__What to work on__: Which of the lines below contain the string "barn"? Copy each one.

[Saved data entries]
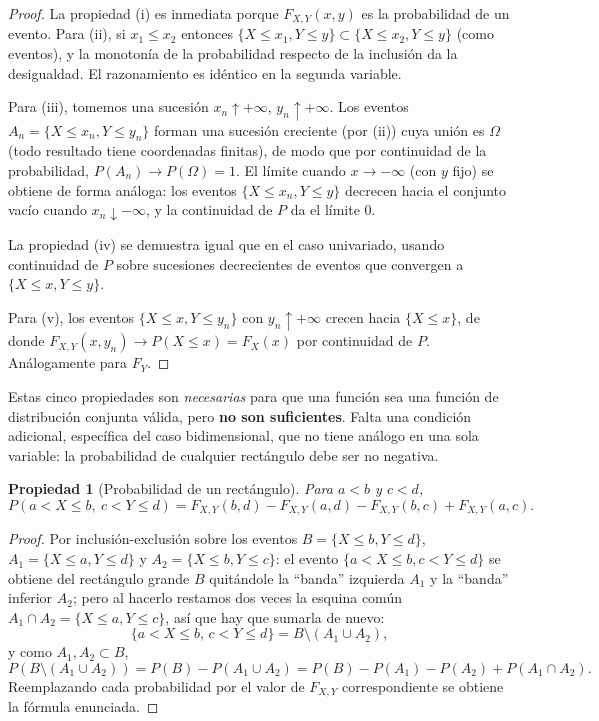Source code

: \documentclass[11pt,a4paper]{article}
\theoremstyle{plain}
\newtheorem{propiedad}[teorema]{Propiedad}
\theoremstyle{definition}
\theoremstyle{remark}
\begin{document}
\begin{proof}
La propiedad (i) es inmediata porque $F_{X,Y}(x,y)$ es la probabilidad de un evento. Para (ii), si $x_1\le x_2$ entonces $\{X\le x_1, Y\le y\}\subset\{X\le x_2, Y\le y\}$ (como eventos), y la monotonía de la probabilidad respecto de la inclusión da la desigualdad. El razonamiento es idéntico en la segunda variable.

Para (iii), tomemos una sucesión $x_n\uparrow+\infty$, $y_n\uparrow+\infty$. Los eventos $A_n=\{X\le x_n, Y\le y_n\}$ forman una sucesión creciente (por (ii)) cuya unión es $\Omega$ (todo resultado tiene coordenadas finitas), de modo que por continuidad de la probabilidad, $P(A_n)\to P(\Omega)=1$. El límite cuando $x\to-\infty$ (con $y$ fijo) se obtiene de forma análoga: los eventos $\{X\le x_n, Y\le y\}$ decrecen hacia el conjunto vacío cuando $x_n\downarrow-\infty$, y la continuidad de $P$ da el límite $0$.

La propiedad (iv) se demuestra igual que en el caso univariado, usando continuidad de $P$ sobre sucesiones decrecientes de eventos que convergen a $\{X\le x, Y\le y\}$.

Para (v), los eventos $\{X\le x, Y\le y_n\}$ con $y_n\uparrow+\infty$ crecen hacia $\{X\le x\}$, de donde $F_{X,Y}(x,y_n)\to P(X\le x)=F_X(x)$ por continuidad de $P$. Análogamente para $F_Y$.
\end{proof}

Estas cinco propiedades son \emph{necesarias} para que una función sea una función de distribución conjunta válida, pero \textbf{no son suficientes}. Falta una condición adicional, específica del caso bidimensional, que no tiene análogo en una sola variable: la probabilidad de cualquier rectángulo debe ser no negativa.

\begin{propiedad}[Probabilidad de un rectángulo]\label{prop:rectangulo}
Para $a<b$ y $c<d$,
\[
P(a<X\le b,\ c<Y\le d) = F_{X,Y}(b,d) - F_{X,Y}(a,d) - F_{X,Y}(b,c) + F_{X,Y}(a,c).
\]
\end{propiedad}

\begin{proof}
Por inclusión-exclusión sobre los eventos $B=\{X\le b, Y\le d\}$, $A_1 = \{X\le a, Y\le d\}$ y $A_2 = \{X\le b, Y\le c\}$: el evento $\{a<X\le b, c<Y\le d\}$ se obtiene del rectángulo grande $B$ quitándole la ``banda'' izquierda $A_1$ y la ``banda'' inferior $A_2$; pero al hacerlo restamos dos veces la esquina común $A_1\cap A_2=\{X\le a, Y\le c\}$, así que hay que sumarla de nuevo:
\[
\{a<X\le b,\, c<Y\le d\} = B \setminus (A_1\cup A_2),
\]
y como $A_1, A_2\subset B$,
\[
P(B\setminus(A_1\cup A_2)) = P(B) - P(A_1\cup A_2) = P(B) - P(A_1)-P(A_2)+P(A_1\cap A_2).
\]
Reemplazando cada probabilidad por el valor de $F_{X,Y}$ correspondiente se obtiene la fórmula enunciada.
\end{proof}
\end{document}
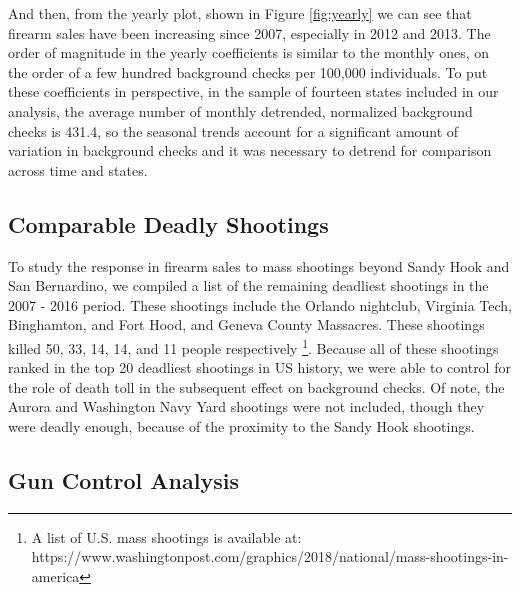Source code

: \documentclass[9pt,twocolumn,twoside,lineno]{pnas-new}
\begin{document}
    And then, from the yearly plot, shown in Figure \ref{fig:yearly} we can see that firearm sales have been increasing since 2007, especially in 2012 and 2013. The order of magnitude in the yearly coefficients is similar to the monthly ones, on the order of a few hundred background checks per 100,000 individuals. To put these coefficients in perspective, in the sample of fourteen states included in our analysis, the average number of monthly detrended, normalized background checks is 431.4, so the seasonal trends account for a significant amount of variation in background checks and it was necessary to detrend for comparison across time and states. 
    
\subsection*{Comparable Deadly Shootings}

	To study the response in firearm sales to mass shootings beyond Sandy Hook and San Bernardino, we compiled a list of the remaining deadliest shootings in the 2007 - 2016 period. These shootings include the Orlando nightclub, Virginia Tech, Binghamton, and Fort Hood, and Geneva County Massacres. These shootings killed 50, 33, 14, 14, and 11 people respectively \footnote{A list of U.S. mass shootings is available at: https://www.washingtonpost.com/graphics/2018/national/mass-shootings-in-america}. Because all of these shootings ranked in the top 20 deadliest shootings in US history, we were able to control for the role of death toll in the subsequent effect on background checks. 
	Of note, the Aurora and Washington Navy Yard shootings were not included, though they were deadly enough, because of the proximity to the Sandy Hook shootings. 
    
\subsection*{Gun Control Analysis}
\end{document}
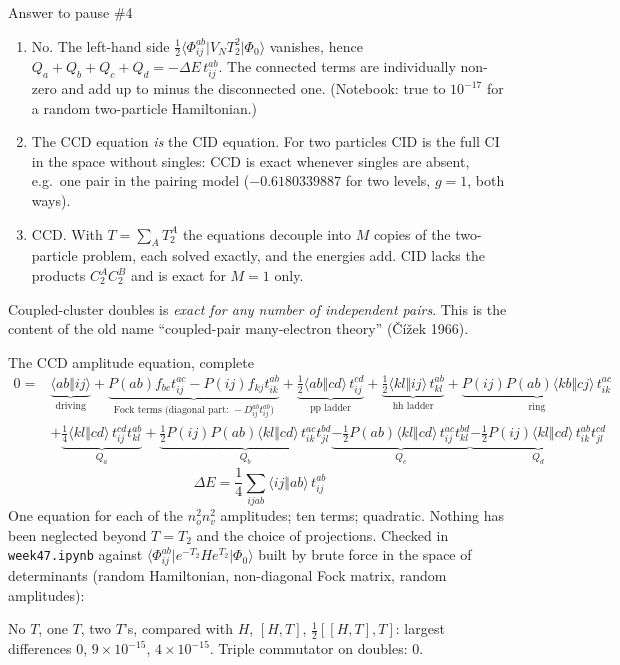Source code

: \documentclass[aspectratio=169,10pt]{beamer}
\newcounter{thinkctr}
\newcommand{\thinka}[1]{%
  \vfill
  \begin{tcolorbox}[enhanced,colback=paleteal,colframe=teal,boxrule=1.2pt,arc=4pt,
    grow to left by=6mm,grow to right by=6mm,
    left=16pt,right=16pt,top=16pt,bottom=18pt,
    fonttitle=\bfseries\Large,fontupper=\large,
    title={Answer to pause \#\thethinkctr}]
  #1
  \end{tcolorbox}
  \vfill}
\newcommand{\numbox}[1]{%
  \begin{tcolorbox}[colback=palegreen,colframe=teal!70!black,title={\bfseries Measured}]
  #1
  \end{tcolorbox}}
\newcommand{\mel}[3]{\langle #1\lvert #2\rvert #3\rangle}
\newcommand{\ph}{\Phi_0}
\newcommand{\as}[4]{\langle #1#2\Vert #3#4\rangle}
\begin{document}
\begin{frame}[shrink=1]{Answer to pause \#4}
\thinka{%
\begin{enumerate}
\item No. The left-hand side $\tfrac12\mel{\Phi_{ij}^{ab}}{V_NT_2^2}{\ph}$ vanishes, hence $Q_a+Q_b+Q_c+Q_d=-\Delta E\,t_{ij}^{ab}$. The connected terms are individually non-zero and add up to minus the disconnected one. (Notebook: true to $10^{-17}$ for a random two-particle Hamiltonian.)
\item The CCD equation \emph{is} the CID equation. For two particles CID is the full CI in the space without singles: CCD is exact whenever singles are absent, e.g.\ one pair in the pairing model ($-0.6180339887$ for two levels, $g=1$, both ways).
\item CCD. With $T=\sum_AT_2^{A}$ the equations decouple into $M$ copies of the two-particle problem, each solved exactly, and the energies add. CID lacks the products $C_2^AC_2^B$ and is exact for $M=1$ only.
\end{enumerate}
Coupled-cluster doubles is \emph{exact for any number of independent pairs}. This is the content of the old name ``coupled-pair many-electron theory'' (\v{C}\'i\v{z}ek 1966).}
\end{frame}

\begin{frame}[shrink=10]{The CCD amplitude equation, complete}
\small
\begin{align*}
0={}&\underbrace{\as abij}_{\text{driving}}
 +\underbrace{P(ab)f_{bc}t_{ij}^{ac}-P(ij)f_{kj}t_{ik}^{ab}}_{\text{Fock terms (diagonal part: }-D_{ij}^{ab}t_{ij}^{ab})}
 +\underbrace{\tfrac12\as abcd\,t_{ij}^{cd}}_{\text{pp ladder}}
 +\underbrace{\tfrac12\as klij\,t_{kl}^{ab}}_{\text{hh ladder}}
 +\underbrace{P(ij)P(ab)\as kbcj\,t_{ik}^{ac}}_{\text{ring}}\\[2pt]
 &+\underbrace{\tfrac14\as klcd\,t_{ij}^{cd}t_{kl}^{ab}}_{Q_a}
 +\underbrace{\tfrac12P(ij)P(ab)\as klcd\,t_{ik}^{ac}t_{jl}^{bd}}_{Q_b}
 \underbrace{-\tfrac12P(ab)\as klcd\,t_{ij}^{ac}t_{kl}^{bd}}_{Q_c}
 \underbrace{-\tfrac12P(ij)\as klcd\,t_{ik}^{ab}t_{jl}^{cd}}_{Q_d}
\end{align*}
\[
 \Delta E=\frac14\sum_{ijab}\as ijab\,t_{ij}^{ab}
\]
One equation for each of the $n_o^2n_v^2$ amplitudes; ten terms; quadratic. Nothing has been neglected beyond $T=T_2$ and the choice of projections. Checked in \texttt{week47.ipynb} against $\mel{\Phi_{ij}^{ab}}{e^{-T_2}He^{T_2}}{\ph}$ built by brute force in the space of determinants (random Hamiltonian, non-diagonal Fock matrix, random amplitudes):
\numbox{No $T$, one $T$, two $T$'s, compared with $H$, $[H,T]$, $\tfrac12[[H,T],T]$: largest differences $0$, $9\times10^{-15}$, $4\times10^{-15}$. Triple commutator on doubles: $0$.}
\end{frame}
\end{document}
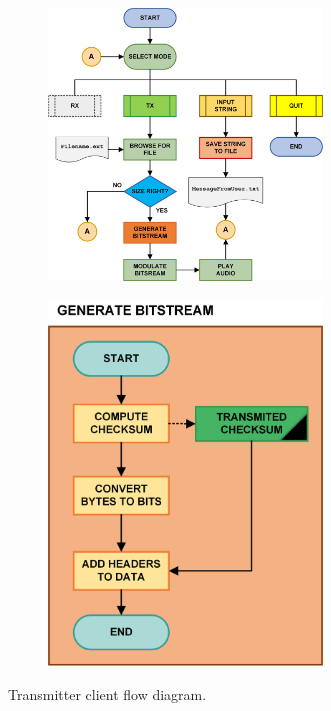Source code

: \documentclass[12pt,a4paper,openright]{report}
\begin{document}
 \begin{figure}[H]
 \centering
 \begin{subfigure}[t]{.7\textwidth}
 \centering
    \includegraphics[width=0.8\textwidth]{TXschem.png}
    \label{fig:TXclientFull}
    \end{subfigure}%
 \begin{subfigure}[t]{.3\textwidth}
  	 \centering
      \includegraphics[width=0.8\textwidth]{schemGenBS.png}
      \label{fig:TXclientRecFile}
   \end{subfigure}
    \label{fig:TXclient}
    \caption[Transmitter client flow diagram]{Transmitter client flow diagram.}
 \end{figure} 
\end{document}
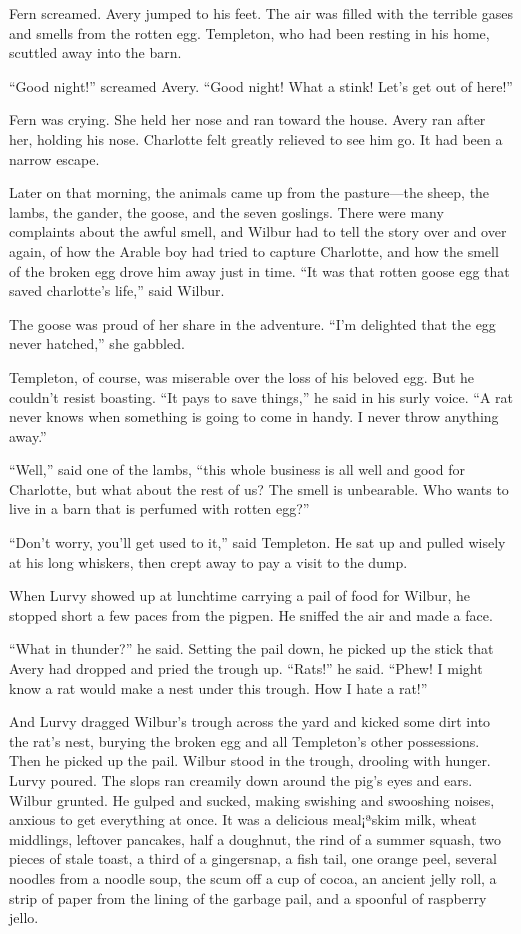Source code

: \documentclass[a4paper, oneside]{book}
\begin{document}
Fern screamed. Avery jumped to his feet. The air was filled
with the terrible gases and smells from the rotten egg. Templeton,
who had been resting in his home, scuttled away into the barn.

``Good night!'' screamed Avery. ``Good night! What a stink!
Let's get out of here!''

Fern was crying. She held her nose and ran toward the house.
Avery ran after her, holding his nose. Charlotte felt greatly relieved
to see him go. It had been a narrow escape.

Later on that morning, the animals came up from the
pasture---the sheep, the lambs, the gander, the goose, and the
seven goslings. There were many complaints about the awful smell,
and Wilbur had to tell the story over and over again, of how the
Arable boy had tried to capture Charlotte, and how the smell of the
broken egg drove him away just in time. ``It was that rotten goose
egg that saved charlotte's life,'' said Wilbur.

The goose was proud of her share in the adventure. ``I'm
delighted that the egg never hatched,'' she gabbled.

Templeton, of course, was miserable over the loss of his
beloved egg. But he couldn't resist boasting. ``It pays to save
things,'' he said in his surly voice. ``A rat never knows when
something is going to come in handy. I never throw anything away.''

``Well,'' said one of the lambs, ``this whole business is all well
and good for Charlotte, but what about the rest of us? The smell is
unbearable. Who wants to live in a barn that is perfumed with
rotten egg?''

``Don't worry, you'll get used to it,'' said Templeton. He sat up
and pulled wisely at his long whiskers, then crept away to pay a
visit to the dump.

When Lurvy showed up at lunchtime carrying a pail of food for
Wilbur, he stopped short a few paces from the pigpen. He sniffed
the air and made a face.

``What in thunder?'' he said. Setting the pail down, he picked
up the stick that Avery had dropped and pried the trough up.
``Rats!'' he said. ``Phew! I might know a rat would make a nest
under this trough. How I hate a rat!''

And Lurvy dragged Wilbur's trough across the yard and kicked
some dirt into the rat's nest, burying the broken egg and all
Templeton's other possessions. Then he picked up the pail. Wilbur
stood in the trough, drooling with hunger. Lurvy poured. The slops
ran creamily down around the pig's eyes and ears. Wilbur grunted.
He gulped and sucked, making swishing and swooshing noises,
anxious to get everything at once. It was a delicious meal¡ªskim
milk, wheat middlings, leftover pancakes, half a doughnut, the rind
of a summer squash, two pieces of stale toast, a third of a
gingersnap, a fish tail, one orange peel, several noodles from a
noodle soup, the scum off a cup of cocoa, an ancient jelly roll, a
strip of paper from the lining of the garbage pail, and a spoonful of
raspberry jello.
\end{document}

__Answer area__:
who had been resting in his home, scuttled away into the barn.
unbearable. Who wants to live in a barn that is perfumed with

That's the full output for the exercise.